Work required — Below is a listing; reproduce exactly its lines from the one containing "3. **HTTP/HTTPS Support:**" to its last line, both ends kept, and no other lines.

Exercise data —
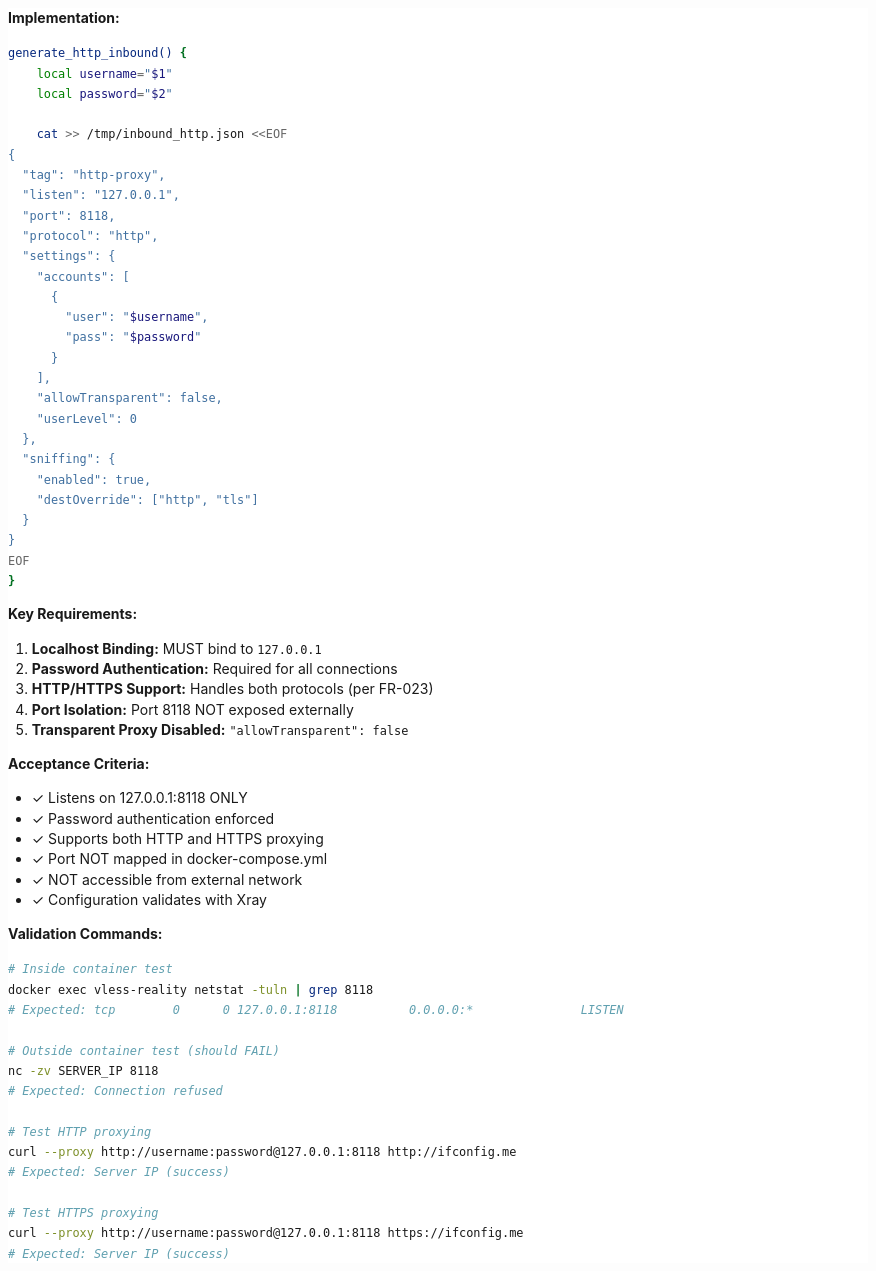 **Implementation:**

```bash
generate_http_inbound() {
    local username="$1"
    local password="$2"

    cat >> /tmp/inbound_http.json <<EOF
{
  "tag": "http-proxy",
  "listen": "127.0.0.1",
  "port": 8118,
  "protocol": "http",
  "settings": {
    "accounts": [
      {
        "user": "$username",
        "pass": "$password"
      }
    ],
    "allowTransparent": false,
    "userLevel": 0
  },
  "sniffing": {
    "enabled": true,
    "destOverride": ["http", "tls"]
  }
}
EOF
}
```

**Key Requirements:**

1. **Localhost Binding:** MUST bind to `127.0.0.1`
2. **Password Authentication:** Required for all connections
3. **HTTP/HTTPS Support:** Handles both protocols (per FR-023)
4. **Port Isolation:** Port 8118 NOT exposed externally
5. **Transparent Proxy Disabled:** `"allowTransparent": false`

**Acceptance Criteria:**

- ✓ Listens on 127.0.0.1:8118 ONLY
- ✓ Password authentication enforced
- ✓ Supports both HTTP and HTTPS proxying
- ✓ Port NOT mapped in docker-compose.yml
- ✓ NOT accessible from external network
- ✓ Configuration validates with Xray

**Validation Commands:**

```bash
# Inside container test
docker exec vless-reality netstat -tuln | grep 8118
# Expected: tcp        0      0 127.0.0.1:8118          0.0.0.0:*               LISTEN

# Outside container test (should FAIL)
nc -zv SERVER_IP 8118
# Expected: Connection refused

# Test HTTP proxying
curl --proxy http://username:password@127.0.0.1:8118 http://ifconfig.me
# Expected: Server IP (success)

# Test HTTPS proxying
curl --proxy http://username:password@127.0.0.1:8118 https://ifconfig.me
# Expected: Server IP (success)
```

Your response —
3. **HTTP/HTTPS Support:** Handles both protocols (per FR-023)
4. **Port Isolation:** Port 8118 NOT exposed externally
5. **Transparent Proxy Disabled:** `"allowTransparent": false`

**Acceptance Criteria:**

- ✓ Listens on 127.0.0.1:8118 ONLY
- ✓ Password authentication enforced
- ✓ Supports both HTTP and HTTPS proxying
- ✓ Port NOT mapped in docker-compose.yml
- ✓ NOT accessible from external network
- ✓ Configuration validates with Xray

**Validation Commands:**

```bash
# Inside container test
docker exec vless-reality netstat -tuln | grep 8118
# Expected: tcp        0      0 127.0.0.1:8118          0.0.0.0:*               LISTEN

# Outside container test (should FAIL)
nc -zv SERVER_IP 8118
# Expected: Connection refused

# Test HTTP proxying
curl --proxy http://username:password@127.0.0.1:8118 http://ifconfig.me
# Expected: Server IP (success)

# Test HTTPS proxying
curl --proxy http://username:password@127.0.0.1:8118 https://ifconfig.me
# Expected: Server IP (success)
```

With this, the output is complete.